The outbound service begins at Thompson's Point, with its first stop being at the adjacent Portland Transportation Center. It then continues southeast, along Congress Street, passing by Maine Medical Center, Longfellow Square and Congress Square, before its second stop at Monument Square, near Portland Public Library. Continuing along Congress Street, the route turns left onto Washington Avenue at the foot of Munjoy Hill.

After leaving the Portland peninsula, the service travels north on Interstate 295 from Tukey's Bridge to exit 15 in Yarmouth.
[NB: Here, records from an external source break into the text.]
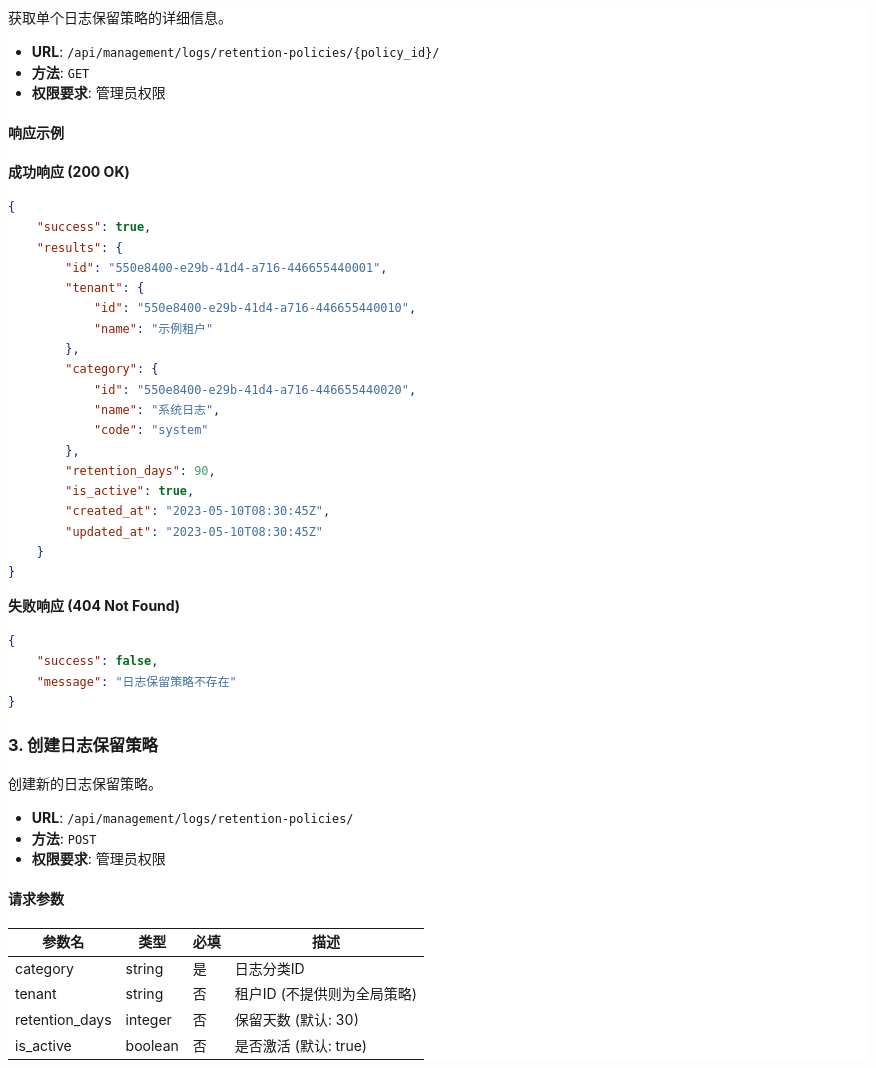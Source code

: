 获取单个日志保留策略的详细信息。

- **URL**: `/api/management/logs/retention-policies/{policy_id}/`
- **方法**: `GET`
- **权限要求**: 管理员权限

#### 响应示例

**成功响应 (200 OK)**

```json
{
    "success": true,
    "results": {
        "id": "550e8400-e29b-41d4-a716-446655440001",
        "tenant": {
            "id": "550e8400-e29b-41d4-a716-446655440010",
            "name": "示例租户"
        },
        "category": {
            "id": "550e8400-e29b-41d4-a716-446655440020",
            "name": "系统日志",
            "code": "system"
        },
        "retention_days": 90,
        "is_active": true,
        "created_at": "2023-05-10T08:30:45Z",
        "updated_at": "2023-05-10T08:30:45Z"
    }
}
```

**失败响应 (404 Not Found)**

```json
{
    "success": false,
    "message": "日志保留策略不存在"
}
```

### 3. 创建日志保留策略

创建新的日志保留策略。

- **URL**: `/api/management/logs/retention-policies/`
- **方法**: `POST`
- **权限要求**: 管理员权限

#### 请求参数

| 参数名         | 类型    | 必填 | 描述                           |
|----------------|---------|------|--------------------------------|
| category       | string  | 是   | 日志分类ID                     |
| tenant         | string  | 否   | 租户ID (不提供则为全局策略)    |
| retention_days | integer | 否   | 保留天数 (默认: 30)            |
| is_active      | boolean | 否   | 是否激活 (默认: true)          |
After stopping at the exit 15 park and ride, beside U.S. Route 1, it makes two other stops in the town: at Yarmouth Town Hall on Main Street and in front of the Hannaford supermarket plaza back on Route 1.

Continuing north on Route 1, the service makes four stops in Freeport (all on Route 1): at the Maine Beer Company park and ride, the L.L. Bean headquarters, Freeport Town Hall and at the L.L. Bean flagship store on Main Street.

The service returns to I-295 en route to Brunswick, where it stops at Church Road (on Route 1), the Maine Street park and ride, the Amtrak station and, finally, Bowdoin College. The inbound journey stops at River Road on Route 1.

Journeys take around one hour each way.